Reste – et les représentant associatifs n’ont pas manqué de l’exprimer – le sentiment que l’engagement politique en faveur de l’aide internationale au développement tend à faiblir de manière inquiétante en ce moment : celui-ci n’est effectivement plus celui qu’il était il y a de cela quelques années encore, plombé, voire paralysé qu’il est aujourd’hui par l’impact dévastateur d’une crise financière mondiale qui malmène, entre autres, l’ensemble des pays industrialisés, principaux contributeurs du FM. Des remèdes efficaces existent pourtant, qui permettraient de passer ce cap économique difficile tout en maintenant, voire en augmentant l’aide internationale à la santé et au développement. Les quatre associations ont d’ailleurs tenu à relever que les organisations de la société civile française se mobilisent et travaillent de longue date, de concert avec nombre de leurs partenaires internationaux, pour être force de proposition en la matière.

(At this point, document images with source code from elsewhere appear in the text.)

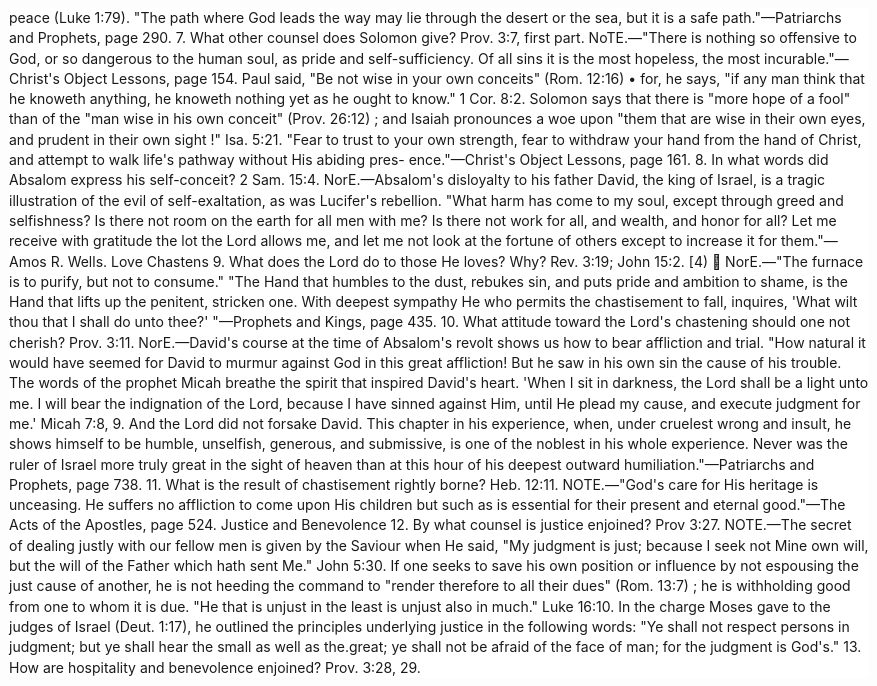 peace (Luke 1:79). "The path where God leads the way may lie through the
desert or the sea, but it is a safe path."—Patriarchs and Prophets, page 290.
     7. What other counsel does Solomon give? Prov. 3:7, first part.
    NoTE.—"There is nothing so offensive to God, or so dangerous to the human
soul, as pride and self-sufficiency. Of all sins it is the most hopeless, the
most incurable."—Christ's Object Lessons, page 154.
    Paul said, "Be not wise in your own conceits" (Rom. 12:16) • for, he says,
"if any man think that he knoweth anything, he knoweth nothing yet as he
ought to know." 1 Cor. 8:2. Solomon says that there is "more hope of a
fool" than of the "man wise in his own conceit" (Prov. 26:12) ; and Isaiah
pronounces a woe upon "them that are wise in their own eyes, and prudent
in their own sight !" Isa. 5:21.
    "Fear to trust to your own strength, fear to withdraw your hand from the
hand of Christ, and attempt to walk life's pathway without His abiding pres-
ence."—Christ's Object Lessons, page 161.
     8. In what words did Absalom express his self-conceit? 2 Sam. 15:4.
     NorE.—Absalom's disloyalty to his father David, the king of Israel, is a
tragic illustration of the evil of self-exaltation, as was Lucifer's rebellion.
    "What harm has come to my soul, except through greed and selfishness? Is
there not room on the earth for all men with me? Is there not work for all,
and wealth, and honor for all? Let me receive with gratitude the lot the Lord
allows me, and let me not look at the fortune of others except to increase it
for them."—Amos R. Wells.
                              Love Chastens
   9. What does the Lord do to those He loves? Why? Rev. 3:19; John
15:2.
                                     [4)
    NorE.—"The furnace is to purify, but not to consume." "The Hand that
humbles to the dust, rebukes sin, and puts pride and ambition to shame, is the
Hand that lifts up the penitent, stricken one. With deepest sympathy He who
permits the chastisement to fall, inquires, 'What wilt thou that I shall do unto
thee?' "—Prophets and Kings, page 435.
    10. What attitude toward the Lord's chastening should one not cherish?
Prov. 3:11.
    NorE.—David's course at the time of Absalom's revolt shows us how to
bear affliction and trial. "How natural it would have seemed for David to
murmur against God in this great affliction! But he saw in his own sin the
cause of his trouble. The words of the prophet Micah breathe the spirit that
inspired David's heart. 'When I sit in darkness, the Lord shall be a light unto
me. I will bear the indignation of the Lord, because I have sinned against Him,
until He plead my cause, and execute judgment for me.' Micah 7:8, 9. And
the Lord did not forsake David. This chapter in his experience, when, under
cruelest wrong and insult, he shows himself to be humble, unselfish, generous,
and submissive, is one of the noblest in his whole experience. Never was the
ruler of Israel more truly great in the sight of heaven than at this hour of his
deepest outward humiliation."—Patriarchs and Prophets, page 738.
    11. What is the result of chastisement rightly borne? Heb. 12:11.
    NOTE.—"God's care for His heritage is unceasing. He suffers no affliction
to come upon His children but such as is essential for their present and eternal
good."—The Acts of the Apostles, page 524.
                        Justice and Benevolence
    12. By what counsel is justice enjoined? Prov 3:27.
    NOTE.—The secret of dealing justly with our fellow men is given by the
Saviour when He said, "My judgment is just; because I seek not Mine own
will, but the will of the Father which hath sent Me." John 5:30. If one seeks
to save his own position or influence by not espousing the just cause of another,
he is not heeding the command to "render therefore to all their dues" (Rom.
13:7) ; he is withholding good from one to whom it is due. "He that is unjust
in the least is unjust also in much." Luke 16:10.
    In the charge Moses gave to the judges of Israel (Deut. 1:17), he outlined
the principles underlying justice in the following words: "Ye shall not respect
persons in judgment; but ye shall hear the small as well as the.great; ye shall
not be afraid of the face of man; for the judgment is God's."
    13. How are hospitality and benevolence enjoined? Prov. 3:28, 29.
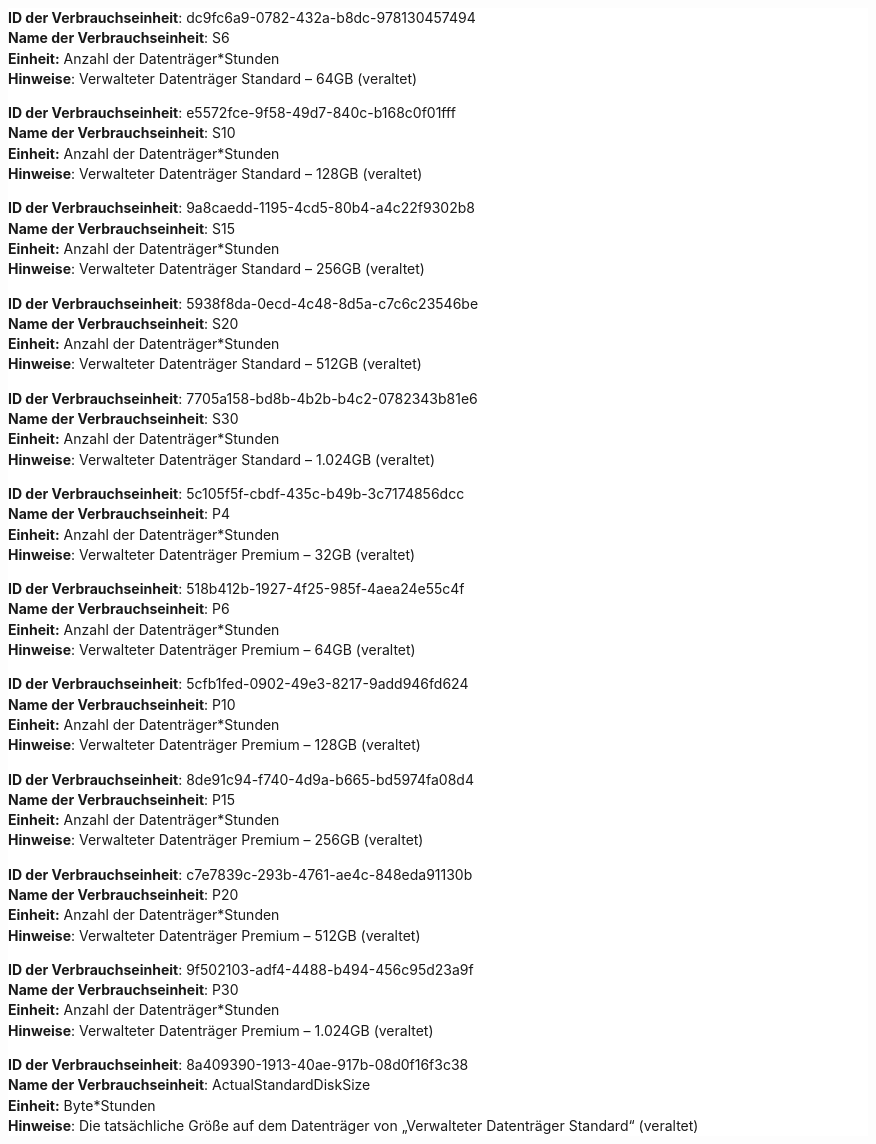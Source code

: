 **ID der Verbrauchseinheit**: dc9fc6a9-0782-432a-b8dc-978130457494   
**Name der Verbrauchseinheit**: S6   
**Einheit:** Anzahl der Datenträger\*Stunden   
**Hinweise**: Verwalteter Datenträger Standard – 64GB (veraltet) 

**ID der Verbrauchseinheit**: e5572fce-9f58-49d7-840c-b168c0f01fff   
**Name der Verbrauchseinheit**: S10   
**Einheit:** Anzahl der Datenträger\*Stunden   
**Hinweise**: Verwalteter Datenträger Standard – 128GB (veraltet) 

**ID der Verbrauchseinheit**: 9a8caedd-1195-4cd5-80b4-a4c22f9302b8   
**Name der Verbrauchseinheit**: S15   
**Einheit:** Anzahl der Datenträger\*Stunden   
**Hinweise**: Verwalteter Datenträger Standard – 256GB (veraltet) 

**ID der Verbrauchseinheit**: 5938f8da-0ecd-4c48-8d5a-c7c6c23546be   
**Name der Verbrauchseinheit**: S20   
**Einheit:** Anzahl der Datenträger\*Stunden      
**Hinweise**: Verwalteter Datenträger Standard – 512GB (veraltet) 

**ID der Verbrauchseinheit**: 7705a158-bd8b-4b2b-b4c2-0782343b81e6   
**Name der Verbrauchseinheit**: S30   
**Einheit:** Anzahl der Datenträger\*Stunden   
**Hinweise**: Verwalteter Datenträger Standard – 1.024GB (veraltet) 

**ID der Verbrauchseinheit**: 5c105f5f-cbdf-435c-b49b-3c7174856dcc   
**Name der Verbrauchseinheit**: P4   
**Einheit:** Anzahl der Datenträger\*Stunden   
**Hinweise**: Verwalteter Datenträger Premium – 32GB (veraltet) 

**ID der Verbrauchseinheit**: 518b412b-1927-4f25-985f-4aea24e55c4f   
**Name der Verbrauchseinheit**: P6   
**Einheit:** Anzahl der Datenträger\*Stunden   
**Hinweise**: Verwalteter Datenträger Premium – 64GB (veraltet) 

**ID der Verbrauchseinheit**: 5cfb1fed-0902-49e3-8217-9add946fd624   
**Name der Verbrauchseinheit**: P10   
**Einheit:** Anzahl der Datenträger\*Stunden   
**Hinweise**: Verwalteter Datenträger Premium – 128GB (veraltet)  

**ID der Verbrauchseinheit**: 8de91c94-f740-4d9a-b665-bd5974fa08d4   
**Name der Verbrauchseinheit**: P15  
**Einheit:** Anzahl der Datenträger\*Stunden   
**Hinweise**: Verwalteter Datenträger Premium – 256GB (veraltet) 

**ID der Verbrauchseinheit**: c7e7839c-293b-4761-ae4c-848eda91130b   
**Name der Verbrauchseinheit**: P20   
**Einheit:** Anzahl der Datenträger\*Stunden   
**Hinweise**: Verwalteter Datenträger Premium – 512GB (veraltet) 

**ID der Verbrauchseinheit**: 9f502103-adf4-4488-b494-456c95d23a9f   
**Name der Verbrauchseinheit**: P30   
**Einheit:** Anzahl der Datenträger\*Stunden   
**Hinweise**: Verwalteter Datenträger Premium – 1.024GB (veraltet) 

**ID der Verbrauchseinheit**: 8a409390-1913-40ae-917b-08d0f16f3c38   
**Name der Verbrauchseinheit**: ActualStandardDiskSize   
**Einheit:** Byte\*Stunden      
**Hinweise**: Die tatsächliche Größe auf dem Datenträger von „Verwalteter Datenträger Standard“ (veraltet)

En effet, les associations AIDES, Coalition PLUS, Sidaction et Act Up-Paris soutiennent avec force et détermination la reconstitution du FM à hauteur de 15 milliards de dollars pour le prochain cycle de 3 ans. Certaines d’entres elles sont membres des délégations de la société civile du FM et prennent part aux travaux du réseau des plaideurs pour le Fonds mondial (Global Fund Advocates Network – GFAN). Par ailleurs, plusieurs réunions internationales auxquelles elles ont pris une part active, ont été organisées depuis le début de l’année 2013 pour travailler, en concertation avec les institutions internationales et certains partenaires techniques tels que l’ONUSIDA, l’OMS et Roll Back Malaria, à l’estimation des besoins de financement pour la période 2014 – 2016, en tenant notamment compte des récentes avancées scientifiques, de la mise en œuvre des programmes dans les pays ou encore de la nécessaire mise à niveau des systèmes communautaires et de santé.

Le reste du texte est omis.